> Problem requirements
Among the entries below, one stretch runs from the line that contains "Empty at the present moment,Unit" through the line that contains "0.863980 & 0.864208". Repeat that stretch exactly, ends included, and only that.

=== Section Start ===

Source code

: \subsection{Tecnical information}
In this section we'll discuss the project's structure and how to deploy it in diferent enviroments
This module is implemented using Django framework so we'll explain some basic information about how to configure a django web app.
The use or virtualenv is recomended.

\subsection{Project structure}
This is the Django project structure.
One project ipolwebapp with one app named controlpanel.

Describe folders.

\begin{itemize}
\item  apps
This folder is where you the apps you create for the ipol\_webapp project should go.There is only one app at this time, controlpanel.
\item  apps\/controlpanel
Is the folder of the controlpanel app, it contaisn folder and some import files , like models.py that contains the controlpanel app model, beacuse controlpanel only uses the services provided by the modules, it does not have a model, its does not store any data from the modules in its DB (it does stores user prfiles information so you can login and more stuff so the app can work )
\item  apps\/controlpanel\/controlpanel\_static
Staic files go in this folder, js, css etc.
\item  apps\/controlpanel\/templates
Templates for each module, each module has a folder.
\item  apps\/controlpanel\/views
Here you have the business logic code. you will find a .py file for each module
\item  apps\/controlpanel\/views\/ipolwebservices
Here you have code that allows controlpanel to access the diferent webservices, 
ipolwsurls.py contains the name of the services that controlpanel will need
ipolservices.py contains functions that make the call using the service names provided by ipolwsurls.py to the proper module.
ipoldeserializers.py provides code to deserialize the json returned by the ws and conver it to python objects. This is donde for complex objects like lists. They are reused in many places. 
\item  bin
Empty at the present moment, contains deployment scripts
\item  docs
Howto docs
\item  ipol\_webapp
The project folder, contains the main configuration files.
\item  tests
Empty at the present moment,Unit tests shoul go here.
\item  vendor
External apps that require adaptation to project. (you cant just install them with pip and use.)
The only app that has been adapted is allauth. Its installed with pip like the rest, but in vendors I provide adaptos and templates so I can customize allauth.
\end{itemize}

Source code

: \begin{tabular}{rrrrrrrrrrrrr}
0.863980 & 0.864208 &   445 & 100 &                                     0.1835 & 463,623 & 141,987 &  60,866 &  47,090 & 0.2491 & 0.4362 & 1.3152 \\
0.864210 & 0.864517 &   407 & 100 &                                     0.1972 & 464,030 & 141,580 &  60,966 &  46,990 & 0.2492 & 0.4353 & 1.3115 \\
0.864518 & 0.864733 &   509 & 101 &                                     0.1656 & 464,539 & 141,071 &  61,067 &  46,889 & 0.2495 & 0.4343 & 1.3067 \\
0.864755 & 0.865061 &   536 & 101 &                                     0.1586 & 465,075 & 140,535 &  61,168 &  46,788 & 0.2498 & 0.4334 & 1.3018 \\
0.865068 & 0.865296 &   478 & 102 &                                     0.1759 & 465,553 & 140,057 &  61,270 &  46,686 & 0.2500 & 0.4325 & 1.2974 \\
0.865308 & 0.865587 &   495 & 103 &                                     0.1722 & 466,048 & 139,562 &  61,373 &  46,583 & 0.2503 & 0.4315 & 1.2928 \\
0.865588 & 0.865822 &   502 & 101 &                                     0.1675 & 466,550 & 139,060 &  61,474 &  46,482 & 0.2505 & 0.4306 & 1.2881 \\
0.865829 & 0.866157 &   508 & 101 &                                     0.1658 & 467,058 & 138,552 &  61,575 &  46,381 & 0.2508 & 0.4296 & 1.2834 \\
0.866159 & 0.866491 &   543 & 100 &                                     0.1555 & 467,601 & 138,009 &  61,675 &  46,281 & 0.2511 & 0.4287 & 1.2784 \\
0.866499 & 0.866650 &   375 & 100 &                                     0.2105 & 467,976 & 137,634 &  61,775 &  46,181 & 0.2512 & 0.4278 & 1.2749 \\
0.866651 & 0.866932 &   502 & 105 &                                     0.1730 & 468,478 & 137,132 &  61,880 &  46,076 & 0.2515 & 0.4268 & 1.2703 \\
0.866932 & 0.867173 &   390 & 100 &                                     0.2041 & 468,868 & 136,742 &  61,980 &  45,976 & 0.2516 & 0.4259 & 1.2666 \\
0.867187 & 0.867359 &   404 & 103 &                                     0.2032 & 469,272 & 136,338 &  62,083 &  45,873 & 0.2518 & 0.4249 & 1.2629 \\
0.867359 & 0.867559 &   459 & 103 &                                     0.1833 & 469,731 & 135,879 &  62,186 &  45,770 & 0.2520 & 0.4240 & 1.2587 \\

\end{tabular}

=== Section End ===

> Exercise result
Empty at the present moment,Unit tests shoul go here.
\item  vendor
External apps that require adaptation to project. (you cant just install them with pip and use.)
The only app that has been adapted is allauth. Its installed with pip like the rest, but in vendors I provide adaptos and templates so I can customize allauth.
\end{itemize}

Source code

: \begin{tabular}{rrrrrrrrrrrrr}
0.863980 & 0.864208 &   445 & 100 &                                     0.1835 & 463,623 & 141,987 &  60,866 &  47,090 & 0.2491 & 0.4362 & 1.3152 \\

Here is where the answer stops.